Baseline haemoglobin values had an impact on further haemoglobin level changes during the study course. The haemoglobin level of patients (based upon the entire population, i.v. and s.c. treated patients) with a baseline value <11.5 g/dl (n = 34) increased by 0.54 (median of differences) until Week 24 and by 0.58 until Week 48, whereas it did not change until Week 24 and decreased by 0.23 by Week 48 in patients with a baseline value between 11.5 and 12.4 g/dl (n = 36). In patients with a baseline haemoglobin level ≥12.5 g/dl (n = 31), the haemoglobin level decreased by 0.72 median of differences until Week 24 and by 0.95 by Week 48 (P < 0.0001, Kruskal–Wallis test).

Darbepoetin alfa dose requirements
According to the haemoglobin levels at baseline, starting doses of darbepoetin alfa after randomization differed slightly between the intravenous and the subcutaneous application group, but the difference was not significant [mean dosage of the i.v. group: 31.7 ± 20.9 µg/week versus mean dosage of the s.c. group 25.8 ± 17.0 µg/week, respectively; P = 0.11 (Wilcoxon test)]. After 24 weeks, the mean intravenous dose increased non-significantly by 1.5 µg/week to 33.2 ± 26.8 µg/week) whereas the mean subcutaneous dose decreased by 1.0 µg/week to 24.8 ± 17.8 µg/week [P = 0.16 Wilcoxon test)]. At the study end (Week 48), a mean weekly dose of 31.1 ± 22.8 µg/week in intravenously treated patients as compared to 26.9 ± 19.9 µg/week in subcutaneously treated patients [P = 0.38 (Wilcoxon test)] was observed (see Figure 2).
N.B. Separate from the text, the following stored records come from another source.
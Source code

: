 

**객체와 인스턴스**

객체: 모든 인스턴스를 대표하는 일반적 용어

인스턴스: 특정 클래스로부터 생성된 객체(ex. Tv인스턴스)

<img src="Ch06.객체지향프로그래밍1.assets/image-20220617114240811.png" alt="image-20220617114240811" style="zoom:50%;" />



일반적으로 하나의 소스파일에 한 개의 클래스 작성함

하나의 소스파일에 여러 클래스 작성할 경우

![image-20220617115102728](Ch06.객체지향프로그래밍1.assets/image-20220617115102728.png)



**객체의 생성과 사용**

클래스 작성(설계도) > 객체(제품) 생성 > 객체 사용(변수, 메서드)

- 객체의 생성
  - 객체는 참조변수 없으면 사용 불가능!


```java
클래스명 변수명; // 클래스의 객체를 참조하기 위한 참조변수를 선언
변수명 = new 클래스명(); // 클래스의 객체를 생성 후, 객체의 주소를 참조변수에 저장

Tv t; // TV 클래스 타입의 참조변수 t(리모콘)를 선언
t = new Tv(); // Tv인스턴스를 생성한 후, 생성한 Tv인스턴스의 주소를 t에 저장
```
The higher darbepoetin alfa dose administered in patients treated intravenously compared to subcutaneously treated patients did not reveal any relevant relative differences along the observation time of the study in view of the higher baseline dosage being taken into account.

For the darbepoetin doses after 24 and 48 weeks of treatment, no significant differences could be detected. The difference of the average per patient darbepoetin doses between baseline and Week 24 (mean of the differences Week 24 ± 3 baseline) for i.v. versus s.c. was +2.53 µg, P = 0.41 (t-test), and between baseline and Week 48 (Week 48 ± 3 – baseline) was 1.25 µg, P = 0.67 (t-test).
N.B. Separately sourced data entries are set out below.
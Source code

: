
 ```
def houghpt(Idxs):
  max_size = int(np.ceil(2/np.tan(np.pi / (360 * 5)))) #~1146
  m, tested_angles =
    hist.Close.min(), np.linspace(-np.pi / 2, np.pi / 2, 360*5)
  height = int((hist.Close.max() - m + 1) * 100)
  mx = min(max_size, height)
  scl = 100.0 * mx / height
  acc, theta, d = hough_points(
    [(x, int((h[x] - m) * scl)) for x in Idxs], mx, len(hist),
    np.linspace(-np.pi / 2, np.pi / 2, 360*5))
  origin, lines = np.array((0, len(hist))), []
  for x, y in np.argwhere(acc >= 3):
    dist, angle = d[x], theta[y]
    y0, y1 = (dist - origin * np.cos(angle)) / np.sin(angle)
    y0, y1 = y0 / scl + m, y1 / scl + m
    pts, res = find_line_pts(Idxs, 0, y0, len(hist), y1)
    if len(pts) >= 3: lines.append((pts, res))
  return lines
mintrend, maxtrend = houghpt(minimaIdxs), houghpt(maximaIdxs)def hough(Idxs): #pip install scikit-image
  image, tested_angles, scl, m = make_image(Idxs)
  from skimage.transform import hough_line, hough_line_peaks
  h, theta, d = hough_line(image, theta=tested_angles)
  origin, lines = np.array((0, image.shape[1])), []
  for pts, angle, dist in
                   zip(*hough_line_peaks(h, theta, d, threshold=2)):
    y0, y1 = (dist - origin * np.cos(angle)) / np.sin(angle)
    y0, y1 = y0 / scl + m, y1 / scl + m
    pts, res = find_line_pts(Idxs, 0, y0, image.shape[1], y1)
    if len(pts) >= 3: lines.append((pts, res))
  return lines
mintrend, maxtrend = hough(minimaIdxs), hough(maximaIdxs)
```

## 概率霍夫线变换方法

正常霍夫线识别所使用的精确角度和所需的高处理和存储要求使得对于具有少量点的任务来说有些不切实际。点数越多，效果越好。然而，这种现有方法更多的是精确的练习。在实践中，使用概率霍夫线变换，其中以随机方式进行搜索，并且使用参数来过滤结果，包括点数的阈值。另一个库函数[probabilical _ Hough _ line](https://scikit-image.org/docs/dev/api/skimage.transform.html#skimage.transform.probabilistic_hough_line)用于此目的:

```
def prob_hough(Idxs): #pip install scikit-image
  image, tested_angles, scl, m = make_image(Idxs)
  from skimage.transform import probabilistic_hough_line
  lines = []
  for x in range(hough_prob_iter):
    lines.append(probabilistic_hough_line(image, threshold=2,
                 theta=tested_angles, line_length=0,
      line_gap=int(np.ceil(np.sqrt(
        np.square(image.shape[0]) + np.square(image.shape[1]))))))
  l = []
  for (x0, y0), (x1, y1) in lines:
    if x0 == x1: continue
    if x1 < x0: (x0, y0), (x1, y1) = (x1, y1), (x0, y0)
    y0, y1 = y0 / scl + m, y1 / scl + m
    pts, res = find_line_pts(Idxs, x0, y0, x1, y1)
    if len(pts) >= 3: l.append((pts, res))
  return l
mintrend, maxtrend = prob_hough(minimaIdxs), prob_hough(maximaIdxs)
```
The darbepoetin alfa baseline dose closely corresponded to the haemoglobin value. Patients who received darbepoetin alfa at randomization <30 µg/week had a mean baseline haemoglobin level of 11.9 ± 0.9 g/dl that changed to 11.8 ± 1.0 µg/dl at Week 24 and 11.7 ± 0.8 µg/dl at Week 48. In patients who received darbepoetin alfa at randomization ≥30 µg/week, the mean haemoglobin level at baseline was 11.7 ± 1.0 g/dl and changed to 12.1 ± 1.1 g/dl after 24 weeks and 11.6 ± 1.1 g/dl after 48 weeks.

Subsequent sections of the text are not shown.